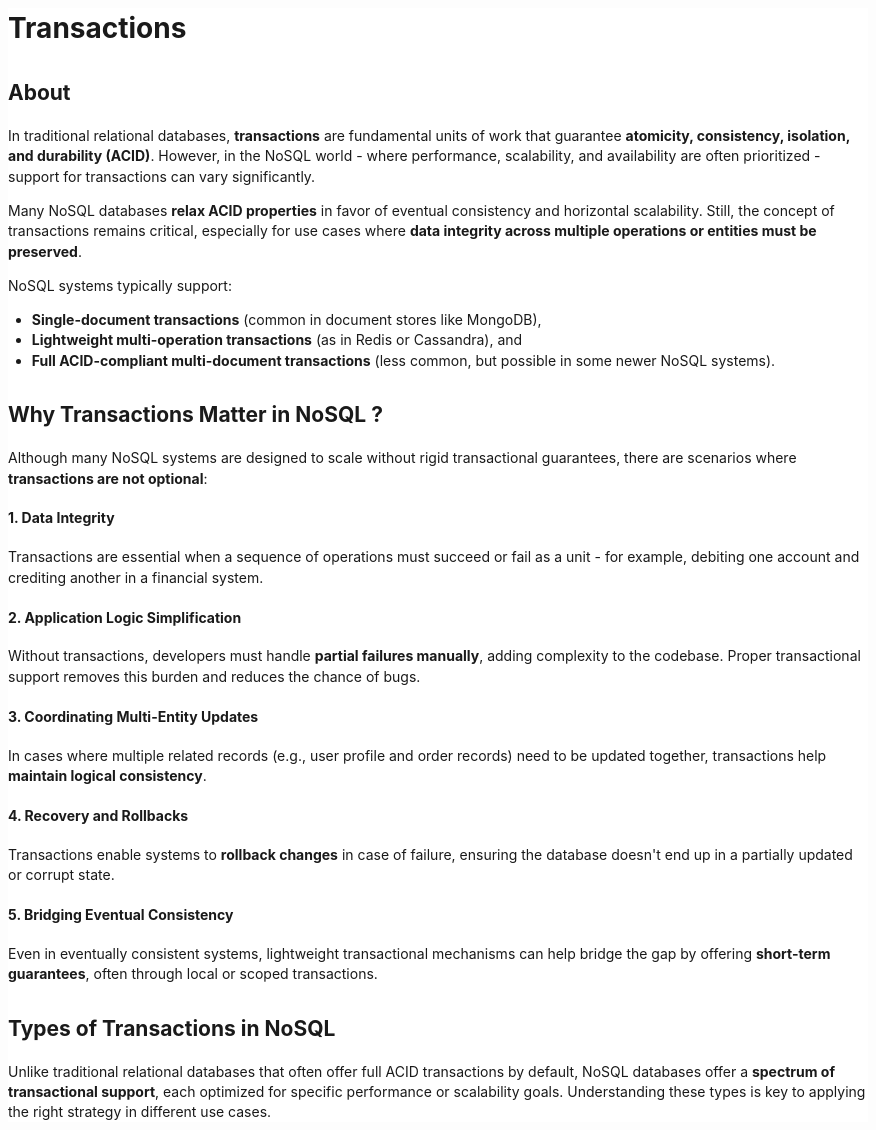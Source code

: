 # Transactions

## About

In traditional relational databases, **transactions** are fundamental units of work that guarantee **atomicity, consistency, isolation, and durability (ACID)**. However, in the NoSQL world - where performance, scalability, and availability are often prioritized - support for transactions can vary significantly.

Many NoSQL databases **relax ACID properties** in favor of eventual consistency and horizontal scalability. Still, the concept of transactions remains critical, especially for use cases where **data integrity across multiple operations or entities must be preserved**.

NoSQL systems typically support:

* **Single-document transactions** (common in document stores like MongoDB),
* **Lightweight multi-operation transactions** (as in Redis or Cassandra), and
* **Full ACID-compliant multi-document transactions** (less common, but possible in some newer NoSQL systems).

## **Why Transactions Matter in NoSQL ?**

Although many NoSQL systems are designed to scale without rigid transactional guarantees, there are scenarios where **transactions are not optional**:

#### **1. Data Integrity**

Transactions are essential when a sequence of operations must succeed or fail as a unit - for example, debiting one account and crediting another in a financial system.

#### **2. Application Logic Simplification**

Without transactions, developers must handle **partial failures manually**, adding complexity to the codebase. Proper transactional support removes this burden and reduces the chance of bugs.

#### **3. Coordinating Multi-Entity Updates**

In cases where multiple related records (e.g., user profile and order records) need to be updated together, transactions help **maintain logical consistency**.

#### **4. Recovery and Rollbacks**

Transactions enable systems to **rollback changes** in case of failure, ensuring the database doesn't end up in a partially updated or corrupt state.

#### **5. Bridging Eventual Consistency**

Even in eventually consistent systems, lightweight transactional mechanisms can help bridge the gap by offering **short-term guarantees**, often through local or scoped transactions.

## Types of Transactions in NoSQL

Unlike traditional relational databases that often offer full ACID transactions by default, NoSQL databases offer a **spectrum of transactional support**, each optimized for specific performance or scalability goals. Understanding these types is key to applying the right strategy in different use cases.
===============
▶ **Exercise details**
Each of the lines from the one holding "newer NoSQL systems)." through the final line of the entries is to be set down exactly, and no others.

▶ **Response box**
* **Full ACID-compliant multi-document transactions** (less common, but possible in some newer NoSQL systems).

## **Why Transactions Matter in NoSQL ?**

Although many NoSQL systems are designed to scale without rigid transactional guarantees, there are scenarios where **transactions are not optional**:

#### **1. Data Integrity**

Transactions are essential when a sequence of operations must succeed or fail as a unit - for example, debiting one account and crediting another in a financial system.

#### **2. Application Logic Simplification**

Without transactions, developers must handle **partial failures manually**, adding complexity to the codebase. Proper transactional support removes this burden and reduces the chance of bugs.

#### **3. Coordinating Multi-Entity Updates**

In cases where multiple related records (e.g., user profile and order records) need to be updated together, transactions help **maintain logical consistency**.

#### **4. Recovery and Rollbacks**

Transactions enable systems to **rollback changes** in case of failure, ensuring the database doesn't end up in a partially updated or corrupt state.

#### **5. Bridging Eventual Consistency**

Even in eventually consistent systems, lightweight transactional mechanisms can help bridge the gap by offering **short-term guarantees**, often through local or scoped transactions.

## Types of Transactions in NoSQL

Unlike traditional relational databases that often offer full ACID transactions by default, NoSQL databases offer a **spectrum of transactional support**, each optimized for specific performance or scalability goals. Understanding these types is key to applying the right strategy in different use cases.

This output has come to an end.